My challenge has always been to find ways to stay on top of the endless systems, procedures and responsibilities that keep an operation running smoothly and profitably. After all, profit is in the details.
A teacher of mine used to say that "God is in the details." And years in foodservice have convinced me that profits are in the details, too. My challenge has always been to find ways to stay on top of the endless systems, procedures and responsibilities that keep an operation running smoothly and profitably.
Audits provide a systematic and objective report card on how well you're handling the details in your operation. There are two types of audits. The first covers a wide variety of areas to give an overall picture of performance. The second kind of audit addresses a specific area like marketing or sanitation in great detail. For example:
Facilities and Sanitation Audit - Front Desk Area
- All glass and mirrors are clean and free of streaks
- Floor or carpeting is clean, dry and in good condition.
- Lobby furniture is clean, in good condition and arranged properly.
- All decorations are clean, free of dust and properly mounted.
- Promotional materials and specials board are current, authorized and displayed neatly.
- PA system is working properly and can be heard clearly in bar and waiting area.
- Menus and wine lists are clean and in good condition.
- Menu racks and holders are in good condition.
- Hostess desk is neat, orderly and properly supplied.
- Merchandising cabinets and displays are well done. Price tags on retail items are present and legible.
A thorough audit requires a block of uninterrupted time to complete.

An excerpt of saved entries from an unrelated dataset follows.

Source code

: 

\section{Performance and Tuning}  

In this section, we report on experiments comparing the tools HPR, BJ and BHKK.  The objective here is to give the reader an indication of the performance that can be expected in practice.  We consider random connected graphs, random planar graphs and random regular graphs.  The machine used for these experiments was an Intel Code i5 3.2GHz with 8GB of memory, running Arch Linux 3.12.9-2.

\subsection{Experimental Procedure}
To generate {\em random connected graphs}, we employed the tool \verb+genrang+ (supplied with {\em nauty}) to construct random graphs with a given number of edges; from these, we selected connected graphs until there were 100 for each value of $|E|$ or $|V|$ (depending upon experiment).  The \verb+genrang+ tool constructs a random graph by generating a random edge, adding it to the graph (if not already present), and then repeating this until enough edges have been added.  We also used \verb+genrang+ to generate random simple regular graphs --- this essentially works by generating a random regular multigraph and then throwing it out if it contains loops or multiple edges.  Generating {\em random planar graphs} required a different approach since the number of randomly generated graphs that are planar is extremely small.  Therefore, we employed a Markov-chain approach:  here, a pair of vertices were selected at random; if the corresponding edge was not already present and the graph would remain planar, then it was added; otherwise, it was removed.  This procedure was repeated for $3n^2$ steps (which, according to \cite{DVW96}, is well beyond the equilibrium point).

With audit in hand, take a tour of your operation. Keep it simple. Score items with 0 or 1 points, pass or fail. This is a great time to take detailed notes of any related observations.
Once the audit is complete, tally the score and calculate a final grade. (See sample)
Next, take action. Review audit items that didn't get a passing grade and develop an action plan. Outline the steps you need to take to correct the problems, as well as who does what and by what date.
Next, schedule another audit so you can measure improvement. Depending on the needs of your operation, you might schedule an audit every four weeks, or only once a quarter. Review past scores and comments, and specifically look for progress made from one audit to the next.
You'll be surprised at how quickly scores will improve. What gets measured, gets done.